A bill that could allow students and faculty members to carry guns on state university campuses was approved Friday by the West Virginia House Education Committee. The Bill will now move to the House Judiciary Committee for further review on a date that has yet to be determined.

The bill itself would allow those with permits to carry concealed weapons and bring them to state campuses.

Shepherd University President Mary J.C. Hendrix is one of many faculty members against the bill as is university counsel Alan Perdue.

"Campus Carry legislation presents deep concerns for most college administrators because our experiences with students daily reflect large numbers of students who are not well suited, emotionally and psychologically, to either the routine of carrying of a deadly weapon or to the exposure to peers who are carrying such weapons," Perdue said in an email sent to faculty Friday.

James Lewin, a faculty member in the English department, also expressed concerns over the bill.

"This new law opens the campus to potential chaos," he said. "How will professors be able to protect themselves and their students? Where will it end?"

Many university students shared the concern.

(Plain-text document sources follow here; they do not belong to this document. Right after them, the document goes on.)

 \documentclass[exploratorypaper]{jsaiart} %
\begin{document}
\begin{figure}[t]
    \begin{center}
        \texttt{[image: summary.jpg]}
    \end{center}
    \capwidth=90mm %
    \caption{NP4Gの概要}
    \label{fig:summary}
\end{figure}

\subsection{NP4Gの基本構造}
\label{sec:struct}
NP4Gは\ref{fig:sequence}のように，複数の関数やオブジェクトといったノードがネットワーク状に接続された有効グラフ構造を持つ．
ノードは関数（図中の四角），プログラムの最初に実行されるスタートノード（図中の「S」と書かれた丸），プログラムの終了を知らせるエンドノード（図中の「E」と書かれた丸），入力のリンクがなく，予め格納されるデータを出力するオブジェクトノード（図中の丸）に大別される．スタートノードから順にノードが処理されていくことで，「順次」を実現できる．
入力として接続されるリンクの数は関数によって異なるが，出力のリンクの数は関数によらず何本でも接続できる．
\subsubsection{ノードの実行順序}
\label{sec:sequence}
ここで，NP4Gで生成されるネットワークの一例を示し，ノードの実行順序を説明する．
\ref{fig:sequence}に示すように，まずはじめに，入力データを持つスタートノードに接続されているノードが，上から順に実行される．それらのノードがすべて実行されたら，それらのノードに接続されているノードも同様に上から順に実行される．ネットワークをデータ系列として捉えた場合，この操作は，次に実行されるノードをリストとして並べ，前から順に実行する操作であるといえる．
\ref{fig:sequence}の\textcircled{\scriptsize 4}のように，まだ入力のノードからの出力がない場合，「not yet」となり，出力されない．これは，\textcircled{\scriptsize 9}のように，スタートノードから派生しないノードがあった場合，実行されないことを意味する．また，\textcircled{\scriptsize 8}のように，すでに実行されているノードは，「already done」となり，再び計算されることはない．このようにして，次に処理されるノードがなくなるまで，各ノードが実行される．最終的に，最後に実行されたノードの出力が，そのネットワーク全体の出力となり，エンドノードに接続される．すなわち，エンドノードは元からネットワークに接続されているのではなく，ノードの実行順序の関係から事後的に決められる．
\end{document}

"It is a horrible idea to have guns on campus due to the history of mass school shootings in the past," said Kaitlyn Lamkin, a senior communications major. "It makes me feel unsafe."

"I don't think we should have guns on campus at all," said junior Oliver Wickiser, a communications major. "I understand some people feel it would make the school safer, and it's their legal right, but I think it would bring more violence to campus."

However, some students support allowing guns on campus.

"It's a part of my second amendment right to be able to have a gun if I so choose," said freshman political science major Luke Coskner. "I would feel much safer if I could carry a gun. If someone crazy wants to shoot up a school, they are going to do so with or without the law on their side. I would much rather have my own gun to protect myself than without one."